The storm swamped many parts of Southeast Texas with more than 40 inches of rainfall starting on September 17th. The park where Big Tex lives is called Gator Country and it received a whopping 43 inches of rain in 72 hours.

“It was worse than Harvey for us,” Gator Country owner Gary Saurage said. “We did this almost exactly two years ago to this date. The water was higher (in Imelda) than it was the last time.”

Gator Country staff checked on their gators after the rainfall. Big Al, their 84-year-old 13-foot-long gator was happy and content, but when checking up on Big Tex, a gator measuring in at 13 feet, 8.5 inches long and weighing 1,000+ pounds, he was missing.

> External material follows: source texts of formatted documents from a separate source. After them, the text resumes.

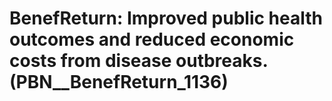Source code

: # BenefReturn: __Improved public health outcomes and reduced economic costs from disease outbreaks.__ (PBN__BenefReturn_1136)

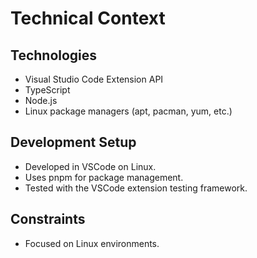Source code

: # Technical Context

## Technologies

- Visual Studio Code Extension API
- TypeScript
- Node.js
- Linux package managers (apt, pacman, yum, etc.)

## Development Setup

- Developed in VSCode on Linux.
- Uses pnpm for package management.
- Tested with the VSCode extension testing framework.

## Constraints

- Focused on Linux environments.
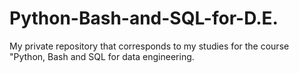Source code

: # Python-Bash-and-SQL-for-D.E.
My private repository that corresponds to my studies for the course "Python, Bash and SQL for data engineering.
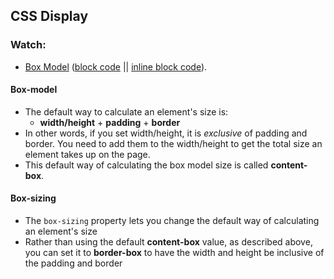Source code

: ## CSS Display

### Watch:
  * [Box Model][03-css-box-model] ([block code][03-css-box-model-html] || [inline block code][03-css-box-model-inline-html]).


[03-css-box-model]: https://vimeo.com/151190177
[03-css-box-model-html]: https://assets.aaonline.io/fullstack/html-css/demos/css_demos/lectures/03-css-box-model.zip
[03-css-box-model-inline-html]: https://assets.aaonline.io/fullstack/html-css/demos/css_demos/lectures/03-css-box-model-inline.zip

#### Box-model

- The default way to calculate an element's size is:
  - **width/height** + **padding** + **border**
- In other words, if you set width/height, it is *exclusive* of padding and
  border. You need to add them to the width/height to get the total size an
  element takes up on the page.
- This default way of calculating the box model size is called **content-box**.

#### Box-sizing

- The `box-sizing` property lets you change the default way of calculating an element's size
- Rather than using the default **content-box** value, as described above, you
  can set it to **border-box** to have the width and height be inclusive of the
  padding and border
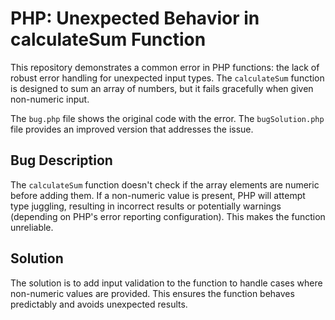 # PHP: Unexpected Behavior in calculateSum Function

This repository demonstrates a common error in PHP functions: the lack of robust error handling for unexpected input types.  The `calculateSum` function is designed to sum an array of numbers, but it fails gracefully when given non-numeric input.

The `bug.php` file shows the original code with the error.  The `bugSolution.php` file provides an improved version that addresses the issue.

## Bug Description

The `calculateSum` function doesn't check if the array elements are numeric before adding them. If a non-numeric value is present, PHP will attempt type juggling, resulting in incorrect results or potentially warnings (depending on PHP's error reporting configuration). This makes the function unreliable.

## Solution

The solution is to add input validation to the function to handle cases where non-numeric values are provided.  This ensures the function behaves predictably and avoids unexpected results.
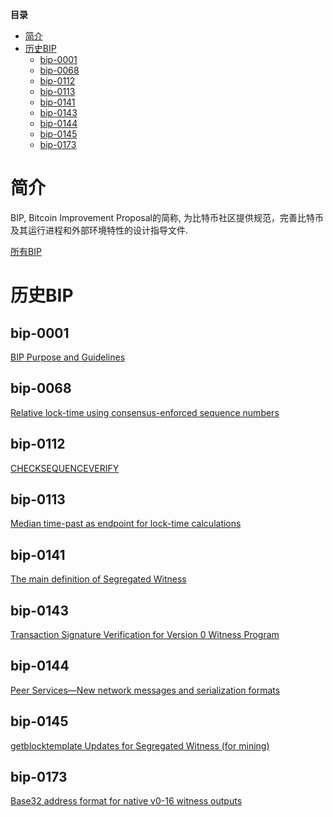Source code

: <!-- markdown-toc start - Don't edit this section. Run M-x markdown-toc-refresh-toc -->
**目录**

- [简介](#简介)
- [历史BIP](#历史bip)
    - [bip-0001](#bip-0001)
    - [bip-0068](#bip-0068)
    - [bip-0112](#bip-0112)
    - [bip-0113](#bip-0113)
    - [bip-0141](#bip-0141)
    - [bip-0143](#bip-0143)
    - [bip-0144](#bip-0144)
    - [bip-0145](#bip-0145)
    - [bip-0173](#bip-0173)

<!-- markdown-toc end -->
# 简介
BIP, Bitcoin Improvement Proposal的简称, 为比特币社区提供规范，完善比特币及其运行进程和外部环境特性的设计指导文件.

[所有BIP](https://github.com/bitcoin/bips)

# 历史BIP
## bip-0001

[BIP Purpose and Guidelines](https://github.com/bitcoin/bips/blob/master/bip-0001.mediawiki)

## bip-0068
[Relative lock-time using consensus-enforced sequence numbers](https://github.com/bitcoin/bips/blob/master/bip-0068.mediawiki)

## bip-0112
[CHECKSEQUENCEVERIFY](https://github.com/bitcoin/bips/blob/master/bip-0112.mediawiki)

## bip-0113
[Median time-past as endpoint for lock-time calculations](https://github.com/bitcoin/bips/blob/master/bip-0113.mediawiki)

## bip-0141
[The main definition of Segregated Witness](https://github.com/bitcoin/bips/blob/master/bip-0141.mediawiki)

## bip-0143
[Transaction Signature Verification for Version 0 Witness Program](https://github.com/bitcoin/bips/blob/master/bip-0143.mediawiki)

## bip-0144
[Peer Services—New network messages and serialization formats](https://github.com/bitcoin/bips/blob/master/bip-0144.mediawiki)

## bip-0145
[getblocktemplate Updates for Segregated Witness (for mining)](https://github.com/bitcoin/bips/blob/master/bip-0145.mediawiki)

## bip-0173
[Base32 address format for native v0-16 witness outputs](https://github.com/bitcoin/bips/blob/master/bip-0173.mediawiki)
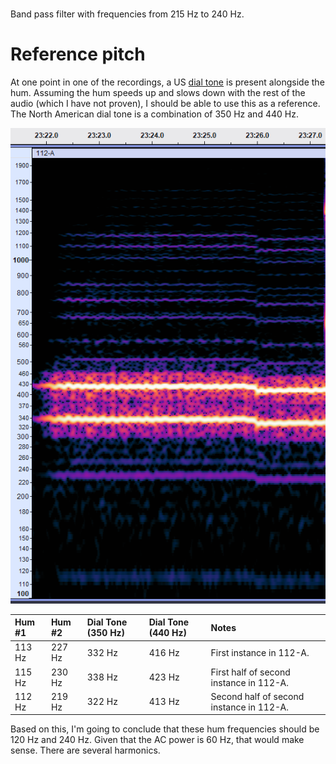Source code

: # 
Band pass filter with frequencies from 215 Hz to 240 Hz.

# Reference pitch

At one point in one of the recordings, a US [dial tone](https://en.wikipedia.org/wiki/Dial_tone) is present alongside the hum.  Assuming the hum speeds up and slows down with the rest of the audio (which I have not proven), I should be able to use this as a reference.  The North American dial tone is a combination of 350 Hz and 440 Hz.

![Dial tone and hum](./media/dial-tone-1a.png)

| Hum #1 | Hum #2 | Dial Tone (350 Hz) | Dial Tone (440 Hz) | Notes |
| :-- | :-- | :-- | :-- | :-- |
| 113 Hz | 227 Hz | 332 Hz | 416 Hz | First instance in 112-A. |
| 115 Hz | 230 Hz | 338 Hz | 423 Hz | First half of second instance in 112-A. |
| 112 Hz | 219 Hz | 322 Hz | 413 Hz | Second half of second instance in 112-A. |

Based on this, I'm going to conclude that these hum frequencies should be 120 Hz and 240 Hz.  Given that the AC power is 60 Hz, that would make sense.  There are several harmonics.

We were unsure he had even escaped,” Jon Warner, alligator program leader for the Texas Parks and Wildlife Department, told the Washington Post. “But when the water level went down, Big Tex wasn’t there.

Luckily, Big Tex was finally found once the waters receded! He was 100 yards away in a pond on the Gator Country property, which is 21 acres. 

It took a lot of man power to get the massive gator out of the water and back to where he lives and although Big Tex was found, there are still several alligators missing.

Warner said those gators are “mostly just three-, four- and five-footers” which “probably just swam over the fence.”

He wants people to know that these are not wild alligators and won’t terrorize people. In fact, they are “highly acclimated to people and are generally hand fed.”

But, Warner tells the public: “Alligators are wary of people but keep your distance. Never approach, harass or feed an alligator. When water levels recede, the alligator will likely disappear as well.”